Chapter Fourteen #2

“You think I like that swill?”

“Well, I thought that maybe your time in a Chicago precinct had hardened your stomach.” She giggled. “It is pretty atrocious.”

Roxie let out an offended squeak. She pointed at them with the piece of funnel cake in her grip, and powdered sugar puffed in the air. “You both knew it was that bad? Why didn’t you stop me? You let me walk up there and buy it.”

By now, Zac couldn’t help but laugh. He slid his hand under Maxie’s hair and rubbed his thumb behind her ear. “You don’t like it either?”

She tried to act indignant, but she was laughing too. “I thought my taste buds hadn’t adjusted to pricey high-end coffee.”

“There’s nothing wrong with your taste buds, Beauty.”
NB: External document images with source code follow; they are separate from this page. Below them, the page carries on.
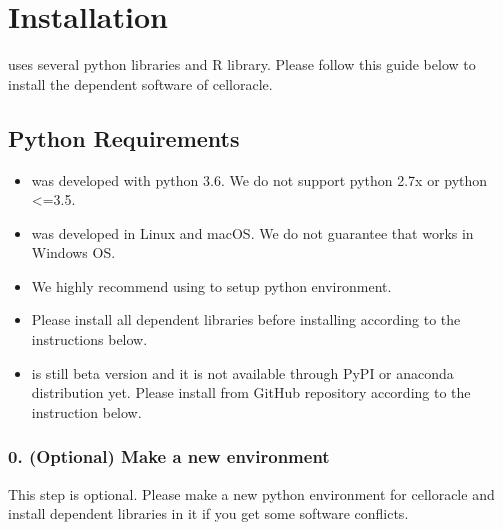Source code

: \documentclass[letterpaper,10pt,english]{sphinxmanual}
\begin{document}
\section{Installation}
\label{\detokenize{installation/index:installation}}\label{\detokenize{installation/index:install}}\label{\detokenize{installation/index::doc}}
 uses several python libraries and R library. Please follow this guide below to install the dependent software of celloracle.


\subsection{Python Requirements}
\label{\detokenize{installation/index:python-requirements}}\label{\detokenize{installation/index:require}}\begin{itemize}
\item {} 
 was developed with python 3.6. We do not support python 2.7x or python \textless{}=3.5.

\item {} 
 was developed in Linux and macOS. We do not guarantee that  works in Windows OS.

\item {} 
We highly recommend using  to setup python environment.

\item {} 
Please install all dependent libraries before installing  according to the instructions below.

\item {} 
  is still beta version and it is not available through PyPI or anaconda distribution yet. Please install  from GitHub repository according to the instruction below.

\end{itemize}


\subsubsection{0. (Optional) Make a new environment}
\label{\detokenize{installation/index:optional-make-a-new-environment}}
This step is optional. Please make a new python environment for celloracle and install dependent libraries in it if you get some software conflicts.
\end{document}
“He should know.” Roxie stole another sip of tea. It must have gone down better because she didn’t go into another set of convulsions. “After all, he’s examined them all up close and personal-like.”

“Rox,” Cam sighed with exasperation.

“What? It’s the truth.”

“Becky’s too friendly,” Zac tried to explain. “Nobody wants to tell her that her coffee could melt pennies.”

Maxie grinned. “Sounds like a job for the town sheriff to me.”

“What’s so funny?” Lexie asked as she returned from the ladies’ room. Cam stood and pulled out her chair for her. She sat next to Roxie, smiling as she looked from one of them to the next.

“Roxie thought that—”

Before Maxie could finish, Roxie grabbed the coffee and passed it to their sister. “Here, try this, Lex.”

“Mmm, coffee. I’ve usually had two cups by now.”

“Babe,” Cam said, reaching for her.

“Lex—” Maxie began.

“Eee—” Zac finished.

Roxie had beat them all to the draw. Well-mannered Lexie took an appreciative gulp of the hot liquid, but jerked the moment it hit her tongue.

She looked as if she’d bit into a lemon, but she was too classy to spit it out.

With a tear sneaking from the corner of her eye, she forced it down.

“Ohh, that’s just…” She shuddered and stomped a foot against the floor.

Maxie passed along her tea. “Here, this is good, I swear.”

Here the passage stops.